BEGIN The input

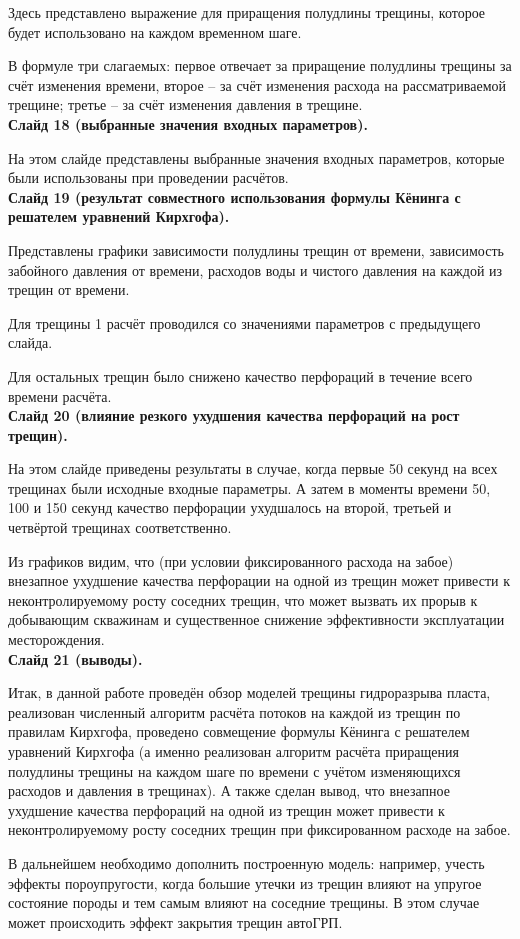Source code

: \documentclass[a4paper, 12pt]{article}
\begin{document}
Здесь представлено выражение для приращения полудлины трещины, которое будет использовано на каждом временном шаге.

В формуле три слагаемых: первое отвечает за приращение полудлины трещины за счёт изменения времени, второе -- за счёт изменения расхода на рассматриваемой трещине; третье -- за счёт изменения давления в трещине.\\

\textbf{Слайд 18 (выбранные значения входных параметров).}

На этом слайде представлены выбранные значения входных параметров, которые были использованы при проведении расчётов.\\

\textbf{Слайд 19 (результат совместного использования формулы Кёнинга с решателем уравнений Кирхгофа).}

Представлены графики зависимости полудлины трещин от времени, зависимость забойного давления от времени, расходов воды и чистого давления на каждой из трещин от времени. 

Для трещины 1 расчёт проводился со значениями параметров с предыдущего слайда.

Для остальных трещин было снижено качество перфораций в течение всего времени расчёта.\\

\textbf{Слайд 20 (влияние резкого ухудшения качества перфораций на рост трещин).}

На этом слайде приведены результаты в случае, когда первые 50 секунд на всех трещинах были исходные входные параметры.
А затем в моменты времени 50, 100 и 150 секунд качество перфорации ухудшалось на второй, третьей и четвёртой трещинах соответственно.

Из графиков видим, что (при условии фиксированного расхода на забое) внезапное ухудшение качества перфорации на одной из трещин может привести к неконтролируемому росту соседних трещин, что может вызвать их прорыв к добывающим скважинам и существенное снижение эффективности эксплуатации месторождения.\\

\textbf{Слайд 21 (выводы).}

Итак, в данной работе проведён обзор моделей трещины гидроразрыва пласта, реализован численный алгоритм расчёта потоков на каждой из трещин по правилам Кирхгофа, проведено совмещение формулы Кёнинга с решателем уравнений Кирхгофа (а именно реализован алгоритм расчёта приращения полудлины трещины на каждом шаге по времени с учётом изменяющихся расходов и давления в трещинах).
А также сделан вывод, что внезапное ухудшение качества перфораций на одной из трещин может привести к неконтролируемому росту соседних трещин при фиксированном расходе на забое.

В дальнейшем необходимо дополнить построенную модель: например, учесть эффекты пороупругости, когда большие утечки из трещин влияют на упругое состояние породы и тем самым влияют на соседние трещины.
В этом случае может происходить эффект закрытия трещин автоГРП.
\end{document}

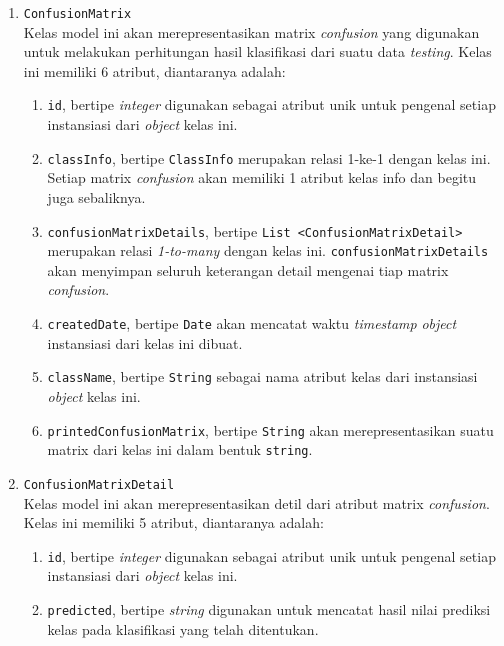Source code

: \begin{enumerate}
	\item \texttt{ConfusionMatrix}\\
	Kelas model ini akan merepresentasikan matrix \textit{confusion} yang digunakan untuk melakukan perhitungan hasil klasifikasi dari suatu data \textit{testing}. Kelas ini memiliki 6 atribut, diantaranya adalah:
	\begin{enumerate}
		\item \texttt{id}, bertipe \textit{integer} digunakan sebagai atribut unik untuk pengenal setiap instansiasi dari \textit{object} kelas ini.

		\item \texttt{classInfo}, bertipe \texttt{ClassInfo} merupakan relasi 1-ke-1 dengan kelas ini. Setiap matrix \textit{confusion} akan memiliki 1 atribut kelas info dan begitu juga sebaliknya.
	
		\item \texttt{confusionMatrixDetails}, bertipe \texttt{List <ConfusionMatrixDetail>} merupakan relasi \textit{1-to-many} dengan kelas ini. \texttt{confusionMatrixDetails} akan menyimpan seluruh keterangan detail mengenai tiap matrix \textit{confusion}.

		\item \texttt{createdDate}, bertipe \texttt{Date} akan mencatat waktu \textit{timestamp} \textit{object} instansiasi dari kelas ini dibuat.		

		\item \texttt{className}, bertipe \texttt{String} sebagai nama atribut kelas dari instansiasi \textit{object} kelas ini.

		\item \texttt{printedConfusionMatrix}, bertipe \texttt{String} akan merepresentasikan suatu matrix dari kelas ini dalam bentuk \texttt{string}.

	\end{enumerate}		
	
	\item \texttt{ConfusionMatrixDetail}\\
	Kelas model ini akan merepresentasikan detil dari atribut matrix \textit{confusion}. Kelas ini memiliki 5 atribut, diantaranya adalah:
	\begin{enumerate}
		\item \texttt{id}, bertipe \textit{integer} digunakan sebagai atribut unik untuk pengenal setiap instansiasi dari \textit{object} kelas ini.
				

		\item \texttt{predicted}, bertipe \textit{string} digunakan untuk mencatat hasil nilai prediksi kelas pada klasifikasi yang telah ditentukan.
		


\end{enumerate}
\end{enumerate}
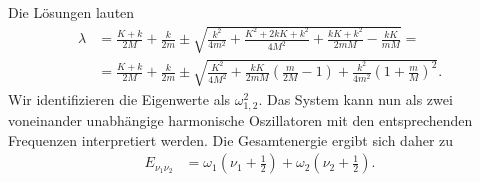 \documentclass[english, parskip=full]{scrartcl}
\newcommand{\kla}{}
\begin{document}
Die Lösungen lauten 
\begin{align}
\lambda &= \frac{K+k}{2M} + \frac{k}{2m} \pm \sqrt{\frac{k^2}{4m^2} + \frac{K^2 + 2kK + k^2}{4M^2} + \frac{kK+k^2}{2mM} - \frac{kK}{mM}} = \\
&= \frac{K+k}{2M} + \frac{k}{2m} \pm \sqrt{\frac{K^2}{4M^2} + \frac{kK}{2mM} \kla\left( \frac{m}{2M} - 1 \right) + \frac{k^2}{4m^2} \kla\left( 1 + \frac{m}{M} \right)^2}.
\end{align}
Wir identifizieren die Eigenwerte als $\omega_{1,2}^2$.
Das System kann nun als zwei voneinander unabhängige harmonische Oszillatoren mit den entsprechenden Frequenzen interpretiert werden.
Die Gesamtenergie ergibt sich daher zu
\begin{align}
E_{\nu_1\nu_2} &= \omega_1 \kla\left( \nu_1 + \frac{1}{2} \right) + \omega_2 \kla\left( \nu_2 + \frac{1}{2} \right).
\end{align}
\end{document}
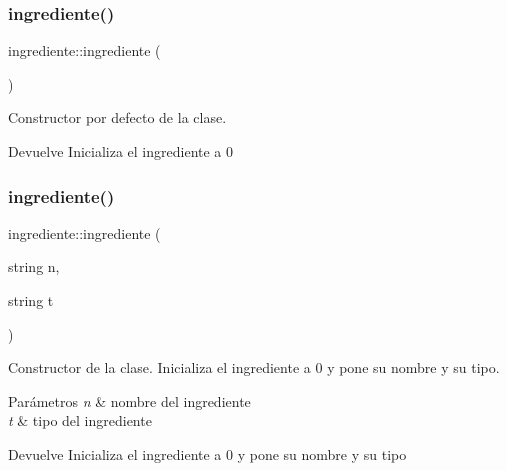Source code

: \subsubsection{\texorpdfstring{ingrediente()}{ingrediente()}\hspace{0.1cm}{\footnotesize\ttfamily [1/3]}}
{\footnotesize\ttfamily ingrediente\+::ingrediente (\begin{DoxyParamCaption}{ }\end{DoxyParamCaption})}



Constructor por defecto de la clase. 

\begin{DoxyReturn}{Devuelve}
Inicializa el ingrediente a 0 
\end{DoxyReturn}
\mbox{\label{classingrediente_ac23e8df5d6df594b77de60b303e74652}} 
\subsubsection{\texorpdfstring{ingrediente()}{ingrediente()}\hspace{0.1cm}{\footnotesize\ttfamily [2/3]}}
{\footnotesize\ttfamily ingrediente\+::ingrediente (\begin{DoxyParamCaption}\item[{string}]{n,  }\item[{string}]{t }\end{DoxyParamCaption})}



Constructor de la clase. Inicializa el ingrediente a 0 y pone su nombre y su tipo. 


\begin{DoxyParams}{Parámetros}
{\em n} & nombre del ingrediente \\
\hline
{\em t} & tipo del ingrediente \\
\hline
\end{DoxyParams}
\begin{DoxyReturn}{Devuelve}
Inicializa el ingrediente a 0 y pone su nombre y su tipo 
\end{DoxyReturn}
\mbox{\label{classingrediente_a6952df43dea2eced53c3f2ce2126a39d}} 
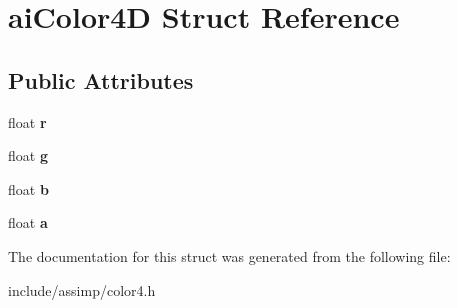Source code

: \hypertarget{structaiColor4D}{\section{ai\-Color4\-D \-Struct \-Reference}
\label{structaiColor4D}
}
\subsection*{\-Public \-Attributes}
\begin{DoxyCompactItemize}
\item 
\hypertarget{structaiColor4D_a989c2117cfae5a4457fa65f0257e93c7}{float {\bfseries r}}\label{structaiColor4D_a989c2117cfae5a4457fa65f0257e93c7}

\item 
\hypertarget{structaiColor4D_a32e929c7db12fb6f79f74a611f6d8fe6}{float {\bfseries g}}\label{structaiColor4D_a32e929c7db12fb6f79f74a611f6d8fe6}

\item 
\hypertarget{structaiColor4D_ab64376fc730371f8952f5f98084b2430}{float {\bfseries b}}\label{structaiColor4D_ab64376fc730371f8952f5f98084b2430}

\item 
\hypertarget{structaiColor4D_a1bf4f719c14e844dcd7ce5a1c1969c89}{float {\bfseries a}}\label{structaiColor4D_a1bf4f719c14e844dcd7ce5a1c1969c89}

\end{DoxyCompactItemize}


\-The documentation for this struct was generated from the following file\-:\begin{DoxyCompactItemize}
\item 
include/assimp/color4.\-h\end{DoxyCompactItemize}
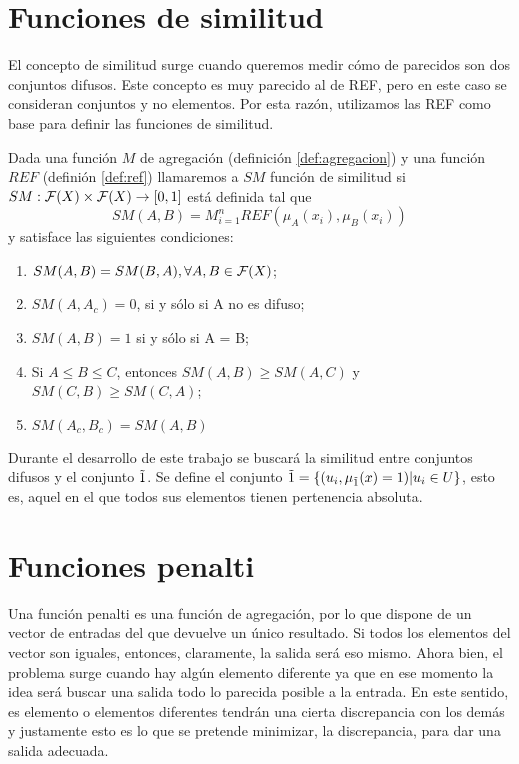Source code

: \section{Funciones de similitud}\label{sec:similitud}
El concepto de similitud \cite{art:fan1, art:fan2} surge cuando queremos medir cómo de parecidos son dos conjuntos difusos. Este concepto es muy parecido al de REF, pero en este caso se consideran conjuntos y no elementos. Por esta razón, utilizamos las REF como base para definir las funciones de similitud.
\begin{definition}\label{def:similitud}
Dada una función $M$ de agregación (definición \ref{def:agregacion}) y una función $REF$ (definión \ref{def:ref}) llamaremos a $SM$ función de similitud si $SM : \mathcal{F}(X) \times \mathcal{F}(X) \rightarrow [0,1]$ está definida tal que 
$$SM(A,B)=M^n_{i=1}REF(\mu_A(x_i), \mu_B(x_i))$$
y satisface las siguientes condiciones:
	\begin{enumerate}
	\item $SM(A, B) = SM(B, A), \forall A, B \in \mathcal{F}(X)$;
	\item $SM(A, A_c) = 0$, si y sólo si A no es difuso;
	\item $SM(A, B) = 1$ si y sólo si A = B;
	\item Si $A\leq B\leq C$, entonces $SM(A, B)\geq SM(A,C)$ y $SM(C, B)\geq SM(C,A)$;
	\item $SM(A_c, B_c) = SM(A,B)$
	\end{enumerate}	
\end{definition}

\begin{remark}
Durante el desarrollo de este trabajo se buscará la similitud entre conjuntos difusos y el conjunto $\tilda1$. Se define el conjunto $\tilda1 =\{(u_{i}, \mu_{\tilda1}(x)=1)|u_{i}\in U \}$, esto es, aquel en el que todos sus elementos tienen pertenencia absoluta.
\end{remark}


\section{Funciones penalti}\label{sec:penalti}
Una función penalti  \cite{art:calvo} es una función de agregación, por lo que dispone de un vector de entradas del que devuelve un único resultado. Si todos los elementos del vector son iguales, entonces, claramente, la salida será eso mismo. Ahora bien, el problema surge cuando hay algún elemento diferente ya que en ese momento la idea será buscar una salida todo lo parecida posible a la entrada. En este sentido, es elemento o elementos diferentes tendrán una cierta discrepancia con los demás y justamente esto es lo que se pretende minimizar, la discrepancia, para dar una salida adecuada. 

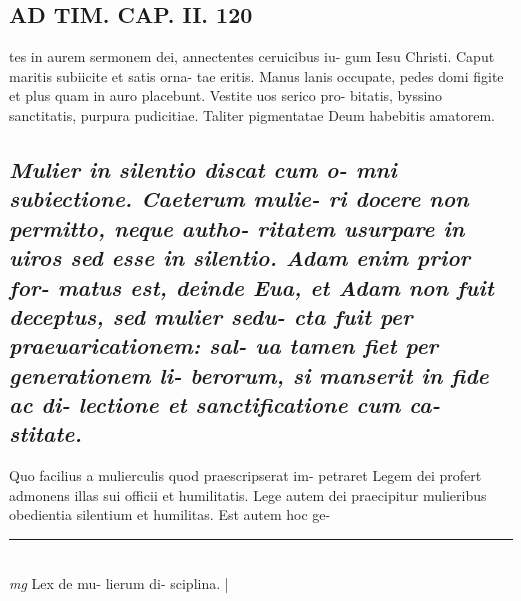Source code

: \documentclass{article}
\begin{document}
\begin{pages}
\section*{AD TIM. CAP. II. 120 }\pstart tes in aurem sermonem dei, annectentes ceruicibus iu- gum Iesu Christi. Caput maritis subiicite et satis orna- tae eritis. Manus lanis occupate, pedes domi figite et plus quam in auro placebunt. Vestite uos serico pro- bitatis, byssino sanctitatis, purpura pudicitiae. Taliter pigmentatae Deum habebitis amatorem.  \pend
{}
{}
\subsection*{\textit{Mulier in silentio discat cum o- mni subiectione. Caeterum mulie- ri docere non permitto, neque autho- ritatem usurpare in uiros sed esse in silentio. Adam enim prior for- matus est, deinde Eua, et Adam non fuit deceptus, sed mulier sedu- cta fuit per praeuaricationem: sal- ua tamen fiet per generationem li- berorum, si manserit in fide ac di- lectione et sanctificatione cum ca- stitate. }}\pstart Quo facilius a mulierculis quod praescripserat im- petraret Legem dei profert admonens illas sui officii et humilitatis. Lege autem dei praecipitur mulieribus obedientia silentium et humilitas. Est autem hoc ge-  \pend
\vspace{0.5cm}\noindent
\vspace{0.2cm}\rule{1cm}{0.2pt}\\ 
\hspace{0.2cm}\textit{mg}
\footnotesize Lex de mu- lierum di- sciplina. 
\normalsize| 

\end{pages}
\end{document}
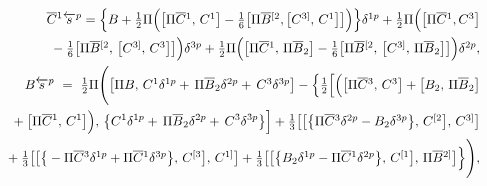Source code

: \documentclass[10pt]{article}
\begin{document}
\vspace{-1ex} \begin{eqnarray}
     \hspace{-0.5em}&\hspace{-0.5em}& \hspace{-0.5em} \overline{C}{}^1  \overleftarrow{s}{}^p =  \Big\{{B} +\textstyle\frac{1}{2}\Pi\Big(
\big[\Pi\overline{C}{}^1, \, C^{1}\big]-\frac{1}{6}\big[\Pi\overline{B}{}^{[2},\big[C^{3]},\,C^{1}\big]\big]\Big)\Big\}\delta^{1p}
 +\textstyle\frac{1}{2}\Pi\Big(
\big[\Pi\overline{C}{}^1, C^{3}\big]
\nonumber \\
\hspace{-0.5em}&\hspace{-0.5em}& \hspace{-0.5em} \phantom{\overline{C}{}^1  \overleftarrow{s}{}^r} -\textstyle\frac{1}{6}\big[\Pi\overline{B}{}^{[2},\,\big[C^{3]},\,C^{3}\big]\big]\Big)\delta^{3p} +
\textstyle\frac{1}{2} \Pi\Big(
\big[\Pi\overline{C}{}^1, \, \Pi\overline{B}_{2}\big]-\textstyle\frac{1}{6}\big[\Pi\overline{B}{}^{[2},\,\big[C^{3]},\,\Pi \overline{B}_{2}\big]\big]\Big)\delta^{2p}
     ,  \label{N3algBRST3} \\
   \hspace{-0.5em}&\hspace{-0.5em}& \hspace{-0.5em}   {B}\overleftarrow{s}{}^p  \ =\   \textstyle\frac{1}{2}\Pi\Bigg(\big[\Pi{B},\,C^1\delta^{1p}+\, \Pi \overline{B}_2\delta^{2p}+\,C^3\delta^{3p}\big] - \Big\{\frac{1}{2}\Big[\Big(\big[\Pi \overline{C}{}^{3},\,C^3\big] +\big[B_{2},\, \Pi \overline{B}_2\big]\nonumber\\
    \hspace{-0.5em}&\hspace{-0.5em}& \hspace{-0.5em} \phantom{{B}\overleftarrow{s}{}^p\ } +\big[\Pi \overline{C}{}^{1},\,C^1\big]\Big),\,\big\{C^1\delta^{1p}+\, \Pi\overline{B}_2\delta^{2p}+\,C^3\delta^{3p}\big\}\Big]+\textstyle\frac{1}{3} \big[\big[\big\{\Pi \overline{C}{}^{3}\delta^{2p} - B_2\delta^{3p}\big\},\,C^{[2}\big],\,C^{3]}\big]
     \nonumber\\
    \hspace{-0.5em}&\hspace{-0.5em}& \hspace{-0.5em} \phantom{{B}\overleftarrow{s}{}^p\ }
     +\textstyle\textstyle\frac{1}{3} \big[\big[\big\{-\Pi \overline{C}{}^{3}\delta^{1p} + \Pi \overline{C}{}^1\delta^{3p}\big\},\,C^{[3}\big],\,C^{1]}\big]
     +\frac{1}{3} \big[\big[\big\{B_{2}\delta^{1p} - \Pi \overline{C}{}^1\delta^{2p}\big\},\,C^{[1}\big],\,\Pi \overline{B}{}^{2]}\big]
     \Big\} \Bigg) ,\label{N3Bfin}
 \end{eqnarray}
\end{document}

END The input

## Exercise goal
Quote the data above from the line containing "Для трещины 1" to the line containing "А затем в моменты", inclusive, and stop.

## Task solution
Для трещины 1 расчёт проводился со значениями параметров с предыдущего слайда.

Для остальных трещин было снижено качество перфораций в течение всего времени расчёта.\\

\textbf{Слайд 20 (влияние резкого ухудшения качества перфораций на рост трещин).}

На этом слайде приведены результаты в случае, когда первые 50 секунд на всех трещинах были исходные входные параметры.
А затем в моменты времени 50, 100 и 150 секунд качество перфорации ухудшалось на второй, третьей и четвёртой трещинах соответственно.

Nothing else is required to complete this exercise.